EXERCISE AIM: Scan the entries below, and for each line that includes the word "rätt", make a copy.

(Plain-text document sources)
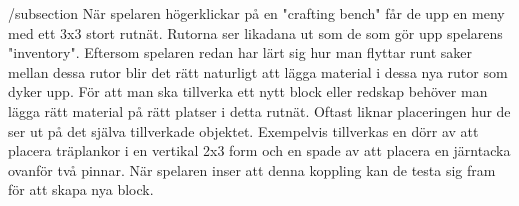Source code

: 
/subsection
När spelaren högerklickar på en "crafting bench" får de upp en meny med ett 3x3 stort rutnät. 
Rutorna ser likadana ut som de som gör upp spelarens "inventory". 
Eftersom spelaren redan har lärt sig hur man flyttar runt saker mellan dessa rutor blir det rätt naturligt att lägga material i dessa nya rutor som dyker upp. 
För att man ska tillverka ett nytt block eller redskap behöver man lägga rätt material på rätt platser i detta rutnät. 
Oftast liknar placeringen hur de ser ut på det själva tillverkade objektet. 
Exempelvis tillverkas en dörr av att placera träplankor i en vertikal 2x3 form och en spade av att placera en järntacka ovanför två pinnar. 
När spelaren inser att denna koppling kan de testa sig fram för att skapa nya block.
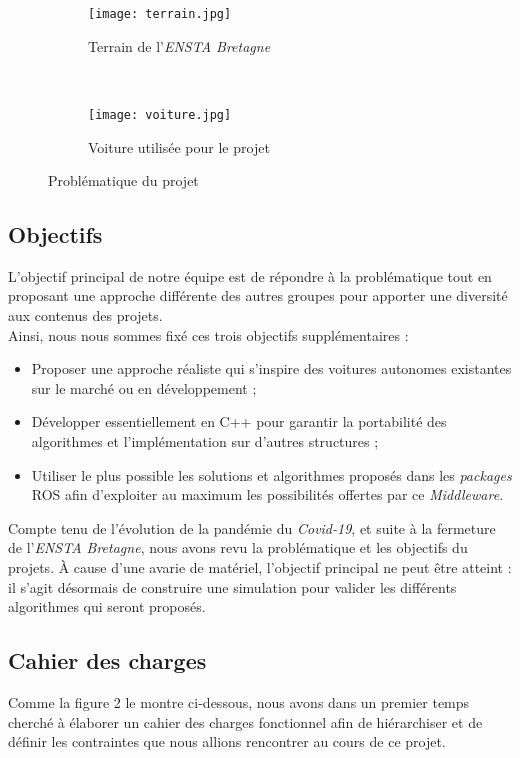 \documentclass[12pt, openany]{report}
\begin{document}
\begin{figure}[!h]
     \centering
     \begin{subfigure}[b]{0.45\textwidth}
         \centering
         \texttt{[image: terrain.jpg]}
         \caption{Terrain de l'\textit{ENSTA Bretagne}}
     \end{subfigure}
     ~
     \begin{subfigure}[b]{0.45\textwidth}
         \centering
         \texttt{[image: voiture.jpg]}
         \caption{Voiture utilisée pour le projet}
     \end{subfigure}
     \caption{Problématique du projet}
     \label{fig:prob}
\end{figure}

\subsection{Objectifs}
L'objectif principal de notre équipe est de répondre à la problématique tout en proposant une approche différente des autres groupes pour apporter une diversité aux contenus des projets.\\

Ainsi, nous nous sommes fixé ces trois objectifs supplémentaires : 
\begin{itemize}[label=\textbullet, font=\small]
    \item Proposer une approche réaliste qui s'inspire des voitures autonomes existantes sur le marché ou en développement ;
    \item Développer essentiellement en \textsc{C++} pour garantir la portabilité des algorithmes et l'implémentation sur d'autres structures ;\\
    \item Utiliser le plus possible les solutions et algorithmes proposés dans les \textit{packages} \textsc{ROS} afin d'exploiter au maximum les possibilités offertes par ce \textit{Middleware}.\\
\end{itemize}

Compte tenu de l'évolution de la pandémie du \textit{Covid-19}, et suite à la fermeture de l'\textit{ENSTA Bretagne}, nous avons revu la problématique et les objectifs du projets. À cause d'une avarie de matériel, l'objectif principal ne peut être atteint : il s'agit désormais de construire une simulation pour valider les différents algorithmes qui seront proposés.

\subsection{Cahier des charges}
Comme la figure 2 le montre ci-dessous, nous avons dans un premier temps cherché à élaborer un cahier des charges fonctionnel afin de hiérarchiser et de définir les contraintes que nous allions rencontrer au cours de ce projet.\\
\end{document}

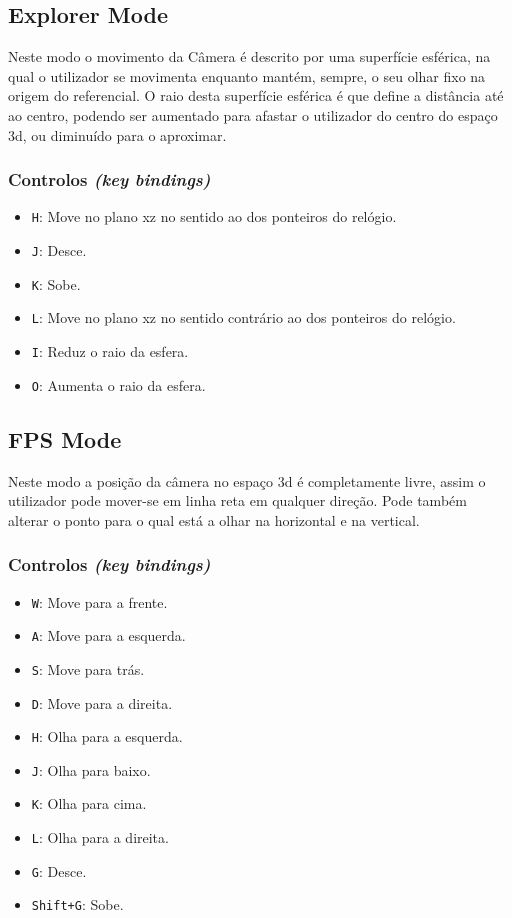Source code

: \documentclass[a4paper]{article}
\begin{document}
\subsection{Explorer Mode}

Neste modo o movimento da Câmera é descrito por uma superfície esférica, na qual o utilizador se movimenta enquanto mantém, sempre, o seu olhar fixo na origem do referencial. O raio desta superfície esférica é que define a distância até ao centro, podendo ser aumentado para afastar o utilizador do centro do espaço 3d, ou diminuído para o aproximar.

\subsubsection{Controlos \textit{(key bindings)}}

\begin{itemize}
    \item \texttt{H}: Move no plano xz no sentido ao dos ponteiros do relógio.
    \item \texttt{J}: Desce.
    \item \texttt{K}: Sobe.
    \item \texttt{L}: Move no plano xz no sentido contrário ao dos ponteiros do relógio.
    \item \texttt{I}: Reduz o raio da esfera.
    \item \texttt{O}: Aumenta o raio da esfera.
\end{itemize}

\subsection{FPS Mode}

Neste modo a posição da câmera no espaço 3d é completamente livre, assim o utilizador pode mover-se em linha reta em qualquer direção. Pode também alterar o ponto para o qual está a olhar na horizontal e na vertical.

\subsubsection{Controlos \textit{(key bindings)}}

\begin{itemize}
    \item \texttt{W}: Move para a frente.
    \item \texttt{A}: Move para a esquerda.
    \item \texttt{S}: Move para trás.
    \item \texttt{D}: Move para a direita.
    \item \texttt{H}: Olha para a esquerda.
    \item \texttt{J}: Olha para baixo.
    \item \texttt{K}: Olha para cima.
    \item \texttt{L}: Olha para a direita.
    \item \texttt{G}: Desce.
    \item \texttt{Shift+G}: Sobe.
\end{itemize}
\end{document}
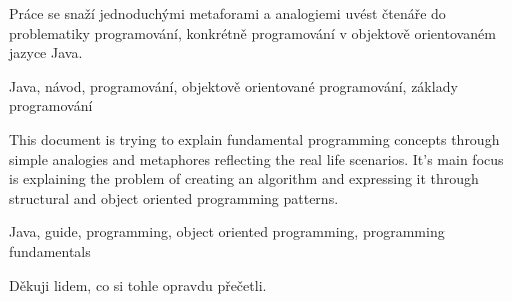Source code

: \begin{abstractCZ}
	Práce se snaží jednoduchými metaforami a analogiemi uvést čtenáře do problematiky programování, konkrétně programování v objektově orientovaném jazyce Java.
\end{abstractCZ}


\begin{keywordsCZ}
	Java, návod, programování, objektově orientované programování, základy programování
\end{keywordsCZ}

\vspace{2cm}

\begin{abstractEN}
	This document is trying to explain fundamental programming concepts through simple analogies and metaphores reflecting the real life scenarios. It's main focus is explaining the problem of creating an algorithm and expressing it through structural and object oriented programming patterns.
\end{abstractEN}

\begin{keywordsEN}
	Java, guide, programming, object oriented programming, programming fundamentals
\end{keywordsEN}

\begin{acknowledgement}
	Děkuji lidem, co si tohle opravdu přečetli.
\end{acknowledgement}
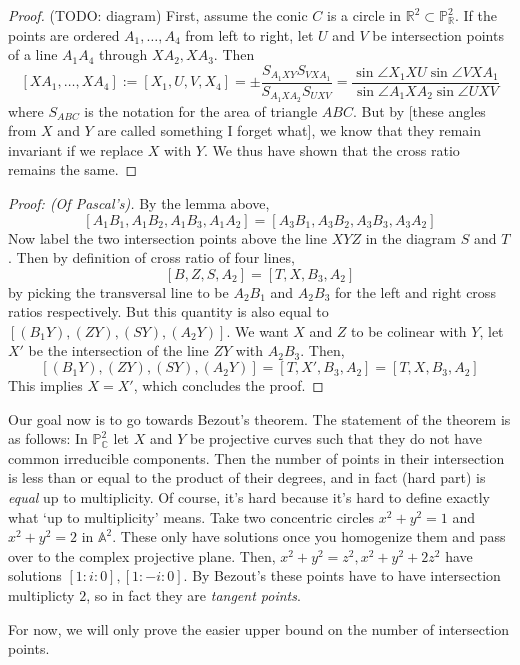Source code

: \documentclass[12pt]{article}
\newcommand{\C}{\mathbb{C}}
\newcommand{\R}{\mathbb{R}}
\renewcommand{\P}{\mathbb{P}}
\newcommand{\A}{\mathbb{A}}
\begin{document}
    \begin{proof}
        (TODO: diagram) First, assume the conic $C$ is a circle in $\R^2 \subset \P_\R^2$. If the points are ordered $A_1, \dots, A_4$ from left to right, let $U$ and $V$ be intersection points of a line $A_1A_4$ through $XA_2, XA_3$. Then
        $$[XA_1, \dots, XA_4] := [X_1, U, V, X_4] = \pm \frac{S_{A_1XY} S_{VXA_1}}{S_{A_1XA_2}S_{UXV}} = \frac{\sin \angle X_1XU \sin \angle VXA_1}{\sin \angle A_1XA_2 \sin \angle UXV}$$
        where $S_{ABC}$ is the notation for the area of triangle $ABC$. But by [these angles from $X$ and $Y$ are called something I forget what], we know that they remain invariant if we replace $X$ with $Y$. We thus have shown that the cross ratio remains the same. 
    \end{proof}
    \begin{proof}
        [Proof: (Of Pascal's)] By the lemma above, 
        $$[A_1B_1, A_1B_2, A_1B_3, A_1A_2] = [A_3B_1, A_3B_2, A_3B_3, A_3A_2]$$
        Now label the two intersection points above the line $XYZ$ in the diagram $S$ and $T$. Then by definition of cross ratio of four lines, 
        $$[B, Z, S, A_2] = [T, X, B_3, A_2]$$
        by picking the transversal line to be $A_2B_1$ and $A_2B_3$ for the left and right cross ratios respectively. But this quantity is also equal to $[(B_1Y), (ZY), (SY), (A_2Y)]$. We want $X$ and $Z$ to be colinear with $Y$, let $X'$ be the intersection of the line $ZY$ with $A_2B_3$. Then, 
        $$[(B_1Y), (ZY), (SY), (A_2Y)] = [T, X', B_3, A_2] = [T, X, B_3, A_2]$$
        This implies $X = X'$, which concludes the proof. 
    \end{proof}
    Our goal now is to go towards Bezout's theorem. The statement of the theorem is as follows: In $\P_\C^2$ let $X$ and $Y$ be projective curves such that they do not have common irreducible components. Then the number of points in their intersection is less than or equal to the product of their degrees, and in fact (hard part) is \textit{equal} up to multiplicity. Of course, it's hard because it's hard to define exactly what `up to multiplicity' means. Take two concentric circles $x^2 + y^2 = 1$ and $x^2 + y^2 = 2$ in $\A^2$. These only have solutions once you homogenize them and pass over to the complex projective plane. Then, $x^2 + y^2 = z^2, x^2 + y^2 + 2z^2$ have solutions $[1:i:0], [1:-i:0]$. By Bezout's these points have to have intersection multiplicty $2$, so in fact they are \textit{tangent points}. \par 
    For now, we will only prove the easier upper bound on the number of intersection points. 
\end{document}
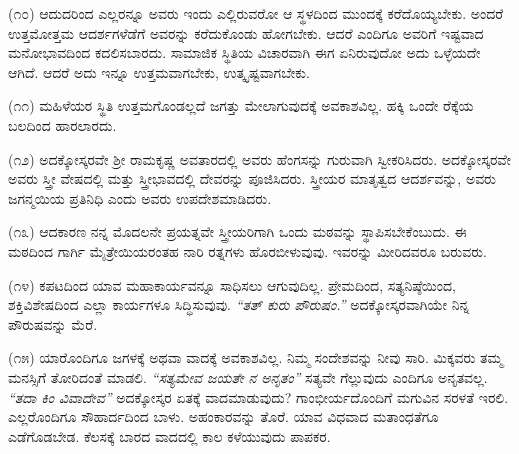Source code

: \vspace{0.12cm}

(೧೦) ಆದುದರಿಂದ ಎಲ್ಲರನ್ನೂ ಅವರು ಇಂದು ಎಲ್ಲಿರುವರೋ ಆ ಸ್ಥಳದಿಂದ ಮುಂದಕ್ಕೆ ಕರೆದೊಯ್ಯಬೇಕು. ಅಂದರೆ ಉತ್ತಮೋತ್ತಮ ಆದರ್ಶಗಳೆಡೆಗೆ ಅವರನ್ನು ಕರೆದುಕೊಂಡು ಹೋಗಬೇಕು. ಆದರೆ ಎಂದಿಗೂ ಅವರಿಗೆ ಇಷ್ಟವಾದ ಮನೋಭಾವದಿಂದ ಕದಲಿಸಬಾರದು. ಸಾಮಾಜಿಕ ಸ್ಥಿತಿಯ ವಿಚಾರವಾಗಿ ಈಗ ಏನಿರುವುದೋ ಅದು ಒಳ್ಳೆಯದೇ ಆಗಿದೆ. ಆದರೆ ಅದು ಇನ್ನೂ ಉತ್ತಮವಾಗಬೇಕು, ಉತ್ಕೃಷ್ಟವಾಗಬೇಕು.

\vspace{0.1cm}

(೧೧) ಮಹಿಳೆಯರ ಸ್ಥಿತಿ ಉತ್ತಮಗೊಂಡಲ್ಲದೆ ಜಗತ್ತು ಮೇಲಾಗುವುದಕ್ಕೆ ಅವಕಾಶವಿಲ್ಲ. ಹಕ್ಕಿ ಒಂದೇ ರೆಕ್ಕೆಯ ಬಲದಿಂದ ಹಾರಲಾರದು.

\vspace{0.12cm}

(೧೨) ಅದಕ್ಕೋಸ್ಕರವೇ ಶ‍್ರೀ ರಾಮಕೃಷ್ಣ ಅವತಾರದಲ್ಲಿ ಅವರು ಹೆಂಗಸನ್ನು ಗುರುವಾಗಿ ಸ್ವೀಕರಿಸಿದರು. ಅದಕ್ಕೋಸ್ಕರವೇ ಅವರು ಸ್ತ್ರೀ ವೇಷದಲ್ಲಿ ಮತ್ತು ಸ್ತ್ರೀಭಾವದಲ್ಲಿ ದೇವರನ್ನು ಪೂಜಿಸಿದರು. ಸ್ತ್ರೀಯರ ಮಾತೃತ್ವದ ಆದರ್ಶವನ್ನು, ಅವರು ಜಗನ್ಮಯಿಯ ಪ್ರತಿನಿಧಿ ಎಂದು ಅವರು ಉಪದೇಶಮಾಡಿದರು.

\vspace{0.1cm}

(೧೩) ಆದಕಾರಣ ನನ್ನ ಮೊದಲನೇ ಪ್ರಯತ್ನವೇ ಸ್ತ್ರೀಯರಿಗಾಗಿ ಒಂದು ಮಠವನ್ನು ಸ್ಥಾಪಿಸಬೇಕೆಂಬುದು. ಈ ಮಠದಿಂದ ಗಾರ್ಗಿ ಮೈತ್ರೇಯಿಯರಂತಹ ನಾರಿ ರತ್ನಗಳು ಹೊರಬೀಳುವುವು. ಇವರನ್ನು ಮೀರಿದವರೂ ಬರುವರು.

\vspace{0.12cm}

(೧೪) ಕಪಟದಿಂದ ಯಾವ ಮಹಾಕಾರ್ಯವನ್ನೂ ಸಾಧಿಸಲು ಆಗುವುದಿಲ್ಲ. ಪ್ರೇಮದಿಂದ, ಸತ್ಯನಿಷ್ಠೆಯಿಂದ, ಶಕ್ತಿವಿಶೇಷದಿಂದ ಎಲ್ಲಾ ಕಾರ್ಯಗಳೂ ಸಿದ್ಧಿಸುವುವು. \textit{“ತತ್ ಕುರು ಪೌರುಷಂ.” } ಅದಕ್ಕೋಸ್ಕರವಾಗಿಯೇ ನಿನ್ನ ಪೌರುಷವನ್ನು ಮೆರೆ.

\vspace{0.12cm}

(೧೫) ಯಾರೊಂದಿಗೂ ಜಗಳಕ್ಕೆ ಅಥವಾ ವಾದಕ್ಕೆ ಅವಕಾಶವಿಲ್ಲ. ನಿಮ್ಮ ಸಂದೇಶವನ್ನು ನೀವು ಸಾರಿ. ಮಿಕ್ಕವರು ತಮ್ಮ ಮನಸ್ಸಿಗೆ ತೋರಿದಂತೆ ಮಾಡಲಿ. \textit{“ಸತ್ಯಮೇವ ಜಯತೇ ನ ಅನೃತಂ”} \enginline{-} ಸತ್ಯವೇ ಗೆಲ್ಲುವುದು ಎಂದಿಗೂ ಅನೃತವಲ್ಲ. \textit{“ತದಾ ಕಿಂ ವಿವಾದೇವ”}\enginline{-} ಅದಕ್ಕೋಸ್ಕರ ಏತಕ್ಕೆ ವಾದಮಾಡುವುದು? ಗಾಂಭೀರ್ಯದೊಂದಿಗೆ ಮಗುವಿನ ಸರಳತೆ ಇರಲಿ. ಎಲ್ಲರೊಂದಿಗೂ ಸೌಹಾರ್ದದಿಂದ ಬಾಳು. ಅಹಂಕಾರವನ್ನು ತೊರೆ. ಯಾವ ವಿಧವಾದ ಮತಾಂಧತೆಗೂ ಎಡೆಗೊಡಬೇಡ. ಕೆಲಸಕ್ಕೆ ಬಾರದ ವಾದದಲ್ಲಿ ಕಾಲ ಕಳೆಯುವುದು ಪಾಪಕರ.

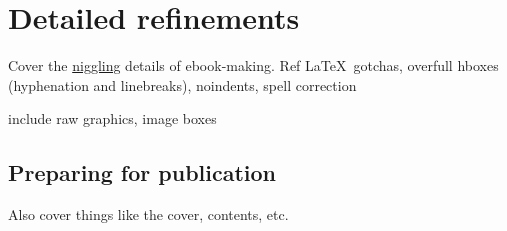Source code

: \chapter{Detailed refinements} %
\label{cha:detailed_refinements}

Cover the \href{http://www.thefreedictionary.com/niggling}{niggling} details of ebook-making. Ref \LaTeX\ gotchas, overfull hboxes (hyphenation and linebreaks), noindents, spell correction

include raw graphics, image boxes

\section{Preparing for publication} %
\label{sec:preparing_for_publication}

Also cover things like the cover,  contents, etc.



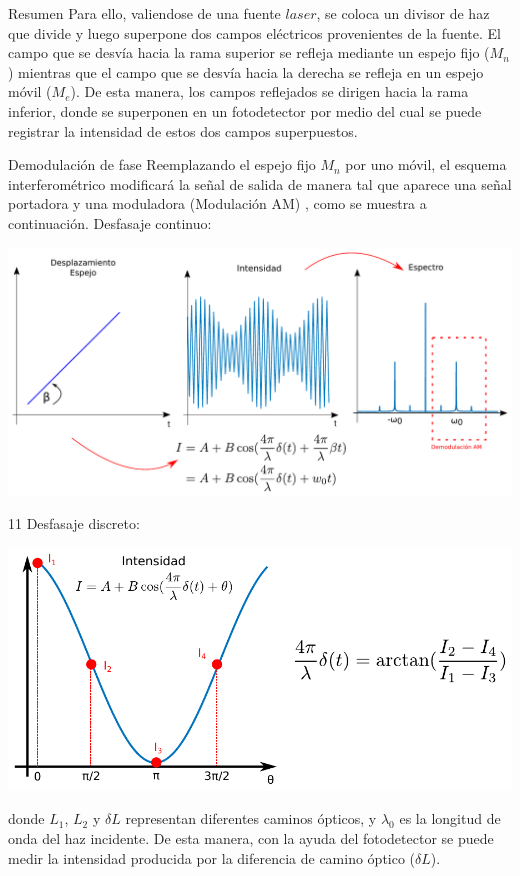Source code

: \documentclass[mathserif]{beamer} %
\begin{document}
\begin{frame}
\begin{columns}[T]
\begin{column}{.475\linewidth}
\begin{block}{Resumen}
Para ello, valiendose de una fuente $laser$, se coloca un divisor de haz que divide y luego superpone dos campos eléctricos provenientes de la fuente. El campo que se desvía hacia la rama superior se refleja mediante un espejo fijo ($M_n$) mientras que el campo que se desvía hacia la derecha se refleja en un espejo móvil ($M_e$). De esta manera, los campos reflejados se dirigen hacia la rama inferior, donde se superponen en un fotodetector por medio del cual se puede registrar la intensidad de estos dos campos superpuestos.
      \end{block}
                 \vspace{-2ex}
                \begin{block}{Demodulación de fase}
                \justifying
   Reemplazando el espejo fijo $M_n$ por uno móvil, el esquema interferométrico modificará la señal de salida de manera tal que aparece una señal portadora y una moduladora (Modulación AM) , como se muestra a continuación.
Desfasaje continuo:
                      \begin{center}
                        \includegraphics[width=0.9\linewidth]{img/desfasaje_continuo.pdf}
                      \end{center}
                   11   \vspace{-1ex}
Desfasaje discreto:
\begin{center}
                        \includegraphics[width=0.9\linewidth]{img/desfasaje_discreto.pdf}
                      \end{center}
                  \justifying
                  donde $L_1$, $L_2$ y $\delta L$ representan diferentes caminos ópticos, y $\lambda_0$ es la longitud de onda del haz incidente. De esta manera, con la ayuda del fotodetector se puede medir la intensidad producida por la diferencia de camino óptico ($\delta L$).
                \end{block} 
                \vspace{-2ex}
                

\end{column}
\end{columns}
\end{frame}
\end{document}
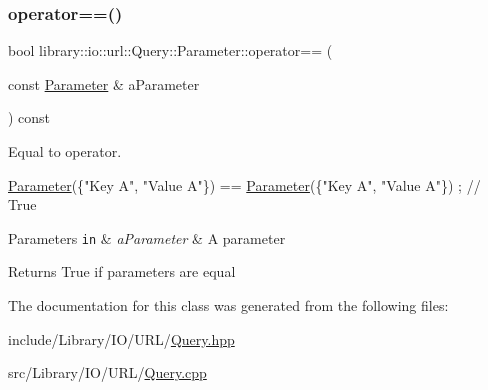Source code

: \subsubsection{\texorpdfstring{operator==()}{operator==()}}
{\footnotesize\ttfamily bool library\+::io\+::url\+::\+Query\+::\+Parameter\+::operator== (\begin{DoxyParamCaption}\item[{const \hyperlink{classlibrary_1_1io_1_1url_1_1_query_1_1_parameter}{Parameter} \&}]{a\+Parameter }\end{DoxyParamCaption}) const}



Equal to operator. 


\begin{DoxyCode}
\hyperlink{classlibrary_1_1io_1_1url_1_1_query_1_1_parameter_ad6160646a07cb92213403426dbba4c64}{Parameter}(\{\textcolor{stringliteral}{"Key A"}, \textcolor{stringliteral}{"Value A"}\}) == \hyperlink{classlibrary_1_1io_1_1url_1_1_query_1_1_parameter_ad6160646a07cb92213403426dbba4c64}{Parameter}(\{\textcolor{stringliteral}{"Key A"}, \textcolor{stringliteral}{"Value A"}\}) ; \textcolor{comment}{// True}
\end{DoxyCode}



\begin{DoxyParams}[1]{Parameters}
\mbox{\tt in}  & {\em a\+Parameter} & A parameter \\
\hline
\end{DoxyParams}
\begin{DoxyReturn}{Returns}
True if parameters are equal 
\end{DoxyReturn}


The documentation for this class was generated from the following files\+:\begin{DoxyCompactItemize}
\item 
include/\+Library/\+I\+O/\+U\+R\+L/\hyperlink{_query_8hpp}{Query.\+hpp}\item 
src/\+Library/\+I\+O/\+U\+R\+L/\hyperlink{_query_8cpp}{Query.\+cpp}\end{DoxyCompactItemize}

SOLUTION FOR THIS PROBLEM:
Eftersom spelaren redan har lärt sig hur man flyttar runt saker mellan dessa rutor blir det rätt naturligt att lägga material i dessa nya rutor som dyker upp. 
För att man ska tillverka ett nytt block eller redskap behöver man lägga rätt material på rätt platser i detta rutnät. 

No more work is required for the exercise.